The proposed claims are made on a “stand-alone” basis under s.47A of the Competition Act 1998 (the Act). They allege that the Proposed Defendants (together, Apple) has abused its dominant position in respect of the operating system for Apple devices (iOS) by unlawfully favouring its own cloud storage product, namely iCloud, to the exclusion of what is said to be the many actual and potential competitors for the provision of cloud storage services. In particular it is said that Apple deployed a set of technical restrictions and practices which prevented Apple iOS users (such as those who have iPhones or iPads) from storing certain significant file types on any cloud storage service other than iCloud. This means that in those respects such users can only use iCloud if they wish to have a comprehensive backup of their iOS devices. Further, it is alleged that Apple deploys unfair choice architecture options which individually and cumulatively steer iOS users towards using and purchasing iCloud rather than any other cloud storage services available from other providers and/or limits their effective choice and/or excludes or disadvantages competitors and potential competitors.
The Proposed Class Representative (the PCR or Which?) alleges that Apple has infringed the prohibition on such anti-competitive conduct in Chapter II of the Act and (for the period prior to 31 December 2020) Article 102 of the Treaty on the Functioning of the European Union.
The Tribunal concluded that the Eligibility Condition was satisfied:
- The class is an objectively identifiable one consisting of around 38.5m persons being those who have or have used an iOS device and/or have or have used (and paid for where applicable) iCloud services. Class members themselves can readily understand whether they would form part of the class or not and further, their membership of the class or not can be checked by them through their own Apple account, device settings or App Store purchase history. This can also be verified by Apple itself based on its membership and billing records.
- All of the claims concern the same services, namely the provision of iCloud storage to users of iOS devices, and the same alleged abusive conduct. They therefore raise “the same, similar or related issues of fact or law”. The fact that the classes then split into Purchasing Customers and Non-Purchasing Customers for the purposes of the damages claimed does not affect this.
- The claims are suitable to be brought in collective proceedings because the relevant proposed class consists of a very large number of individual consumers, each of whom is said to suffer a modest loss, but one which is far too small to justify the bringing of an individual action by each such consumer. On the other hand, the aggregate damages will be very substantial and the PCR is a well-known and experienced class representative, extremely familiar with consumer issues.
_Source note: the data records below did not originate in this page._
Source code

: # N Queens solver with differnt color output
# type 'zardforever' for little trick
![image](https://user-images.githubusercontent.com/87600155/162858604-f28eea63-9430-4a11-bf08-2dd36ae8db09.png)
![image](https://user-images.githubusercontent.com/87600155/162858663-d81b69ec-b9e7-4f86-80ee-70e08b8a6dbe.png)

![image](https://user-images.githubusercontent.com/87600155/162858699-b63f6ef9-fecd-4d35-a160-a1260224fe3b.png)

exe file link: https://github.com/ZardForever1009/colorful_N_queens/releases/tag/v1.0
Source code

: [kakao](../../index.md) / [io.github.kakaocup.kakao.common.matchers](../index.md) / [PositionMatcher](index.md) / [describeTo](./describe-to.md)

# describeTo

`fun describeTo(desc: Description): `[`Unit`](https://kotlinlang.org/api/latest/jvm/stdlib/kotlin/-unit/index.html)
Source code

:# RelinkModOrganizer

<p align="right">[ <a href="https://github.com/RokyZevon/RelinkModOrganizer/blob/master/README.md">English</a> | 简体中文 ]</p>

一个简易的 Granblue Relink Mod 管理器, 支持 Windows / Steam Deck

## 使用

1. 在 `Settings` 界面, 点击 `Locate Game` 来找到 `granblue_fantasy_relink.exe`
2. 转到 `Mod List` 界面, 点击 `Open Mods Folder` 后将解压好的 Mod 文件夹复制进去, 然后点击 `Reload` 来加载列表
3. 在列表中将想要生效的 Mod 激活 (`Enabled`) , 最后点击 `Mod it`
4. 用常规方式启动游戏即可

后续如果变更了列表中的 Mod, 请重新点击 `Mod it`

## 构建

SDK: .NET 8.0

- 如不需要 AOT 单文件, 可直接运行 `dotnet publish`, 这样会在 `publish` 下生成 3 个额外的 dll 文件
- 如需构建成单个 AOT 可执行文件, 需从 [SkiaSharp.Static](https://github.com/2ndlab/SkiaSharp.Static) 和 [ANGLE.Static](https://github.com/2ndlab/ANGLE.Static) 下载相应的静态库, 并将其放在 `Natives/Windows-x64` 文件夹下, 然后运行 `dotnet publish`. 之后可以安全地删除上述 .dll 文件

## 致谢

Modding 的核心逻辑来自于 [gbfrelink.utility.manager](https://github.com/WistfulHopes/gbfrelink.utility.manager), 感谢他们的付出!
The Tribunal held that the Authorisation Condition was also satisfied. Apple had raised a number of matters relating to LCM Ltd as the funder of the proceedings and the proposed litigation funding agreement, which were said to affect whether it is just and reasonable for the PCR to be the class representative. In exercising its judgment overall, and with regard to the interests of the proposed class members, the Tribunal was satisfied that it is just and reasonable for Which? to act as class representative. It would fairly and adequately act in the interests of the class members and would be able to pay Apple’s recoverable costs if ordered to do so.
Accordingly, the Tribunal was satisfied that a collective proceedings order should be made.